══ Data

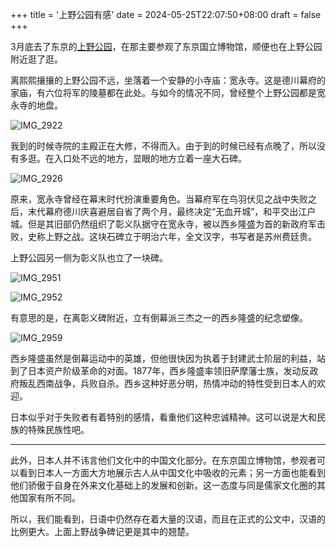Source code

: +++
title = '上野公园有感'
date = 2024-05-25T22:07:50+08:00
draft = false
+++

3月底去了东京的[上野公园](https://www.japan-travel.cn/spot/1673/)，在那主要参观了东京国立博物馆，顺便也在上野公园附近逛了逛。

离熙熙攘攘的上野公园不远，坐落着一个安静的小寺庙：宽永寺。这是德川幕府的家庙，有六位将军的陵墓都在此处。与如今的情况不同，曾经整个上野公园都是宽永寺的地盘。

![IMG_2922](https://cdn.jsdelivr.net/gh/slad2019/gallery@main/blogs/pictures/IMG_2922.jpg)

我到的时候寺院的主殿正在大修，不得而入。由于到的时候已经有点晚了，所以没有多逛。在入口处不远的地方，显眼的地方立着一座大石碑。

![IMG_2926](https://cdn.jsdelivr.net/gh/slad2019/gallery@main/blogs/pictures/IMG_2926.jpg)

原来，宽永寺曾经在幕末时代扮演重要角色。当幕府军在鸟羽伏见之战中失败之后，末代幕府德川庆喜避居自省了两个月，最终决定“无血开城”，和平交出江户城。但是其旧部仍然组织了彰义队据守在宽永寺，被以西乡隆盛为首的新政府军击败，史称上野之战。这块石碑立于明治六年，全文汉字，书写者是苏州费廷贵。

上野公园另一侧为彰义队也立了一块碑。

![IMG_2951](https://cdn.jsdelivr.net/gh/slad2019/gallery@main/blogs/pictures/IMG_2951.jpg)

![IMG_2952](https://cdn.jsdelivr.net/gh/slad2019/gallery@main/blogs/pictures/IMG_2952.jpg)

有意思的是，在离彰义碑附近，立有倒幕派三杰之一的西乡隆盛的纪念塑像。

![IMG_2959](https://cdn.jsdelivr.net/gh/slad2019/gallery@main/blogs/pictures/IMG_2959.jpg)

西乡隆盛虽然是倒幕运动中的英雄，但他很快因为执着于封建武士阶层的利益，站到了日本资产阶级革命的对面。1877年，西乡隆盛率领旧萨摩藩士族，发动反政府叛乱西南战争，兵败自杀。西乡这种好恶分明，热情冲动的特性受到日本人的欢迎。

日本似乎对于失败者有着特别的感情，看重他们这种忠诚精神。这可以说是大和民族的特殊民族性吧。

---

此外，日本人并不讳言他们文化中的中国文化部分。在东京国立博物馆，参观者可以看到日本人一方面大方地展示古人从中国文化中吸收的元素；另一方面也能看到他们骄傲于自身在外来文化基础上的发展和创新。这一态度与同是儒家文化圈的其他国家有所不同。

所以，我们能看到，日语中仍然存在着大量的汉语，而且在正式的公文中，汉语的比例更大。上面上野战争碑记更是其中的翘楚。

════

_Your objective:_ Your reply should hold every line above exactly as written and none of the pictures.

_Result of this task:_
Source code

: +++
title = '上野公园有感'
date = 2024-05-25T22:07:50+08:00
draft = false
+++

3月底去了东京的[上野公园](https://www.japan-travel.cn/spot/1673/)，在那主要参观了东京国立博物馆，顺便也在上野公园附近逛了逛。

离熙熙攘攘的上野公园不远，坐落着一个安静的小寺庙：宽永寺。这是德川幕府的家庙，有六位将军的陵墓都在此处。与如今的情况不同，曾经整个上野公园都是宽永寺的地盘。

![IMG_2922](https://cdn.jsdelivr.net/gh/slad2019/gallery@main/blogs/pictures/IMG_2922.jpg)

我到的时候寺院的主殿正在大修，不得而入。由于到的时候已经有点晚了，所以没有多逛。在入口处不远的地方，显眼的地方立着一座大石碑。

![IMG_2926](https://cdn.jsdelivr.net/gh/slad2019/gallery@main/blogs/pictures/IMG_2926.jpg)

原来，宽永寺曾经在幕末时代扮演重要角色。当幕府军在鸟羽伏见之战中失败之后，末代幕府德川庆喜避居自省了两个月，最终决定“无血开城”，和平交出江户城。但是其旧部仍然组织了彰义队据守在宽永寺，被以西乡隆盛为首的新政府军击败，史称上野之战。这块石碑立于明治六年，全文汉字，书写者是苏州费廷贵。

上野公园另一侧为彰义队也立了一块碑。

![IMG_2951](https://cdn.jsdelivr.net/gh/slad2019/gallery@main/blogs/pictures/IMG_2951.jpg)

![IMG_2952](https://cdn.jsdelivr.net/gh/slad2019/gallery@main/blogs/pictures/IMG_2952.jpg)

有意思的是，在离彰义碑附近，立有倒幕派三杰之一的西乡隆盛的纪念塑像。

![IMG_2959](https://cdn.jsdelivr.net/gh/slad2019/gallery@main/blogs/pictures/IMG_2959.jpg)

西乡隆盛虽然是倒幕运动中的英雄，但他很快因为执着于封建武士阶层的利益，站到了日本资产阶级革命的对面。1877年，西乡隆盛率领旧萨摩藩士族，发动反政府叛乱西南战争，兵败自杀。西乡这种好恶分明，热情冲动的特性受到日本人的欢迎。

日本似乎对于失败者有着特别的感情，看重他们这种忠诚精神。这可以说是大和民族的特殊民族性吧。

---

此外，日本人并不讳言他们文化中的中国文化部分。在东京国立博物馆，参观者可以看到日本人一方面大方地展示古人从中国文化中吸收的元素；另一方面也能看到他们骄傲于自身在外来文化基础上的发展和创新。这一态度与同是儒家文化圈的其他国家有所不同。

所以，我们能看到，日语中仍然存在着大量的汉语，而且在正式的公文中，汉语的比例更大。上面上野战争碑记更是其中的翘楚。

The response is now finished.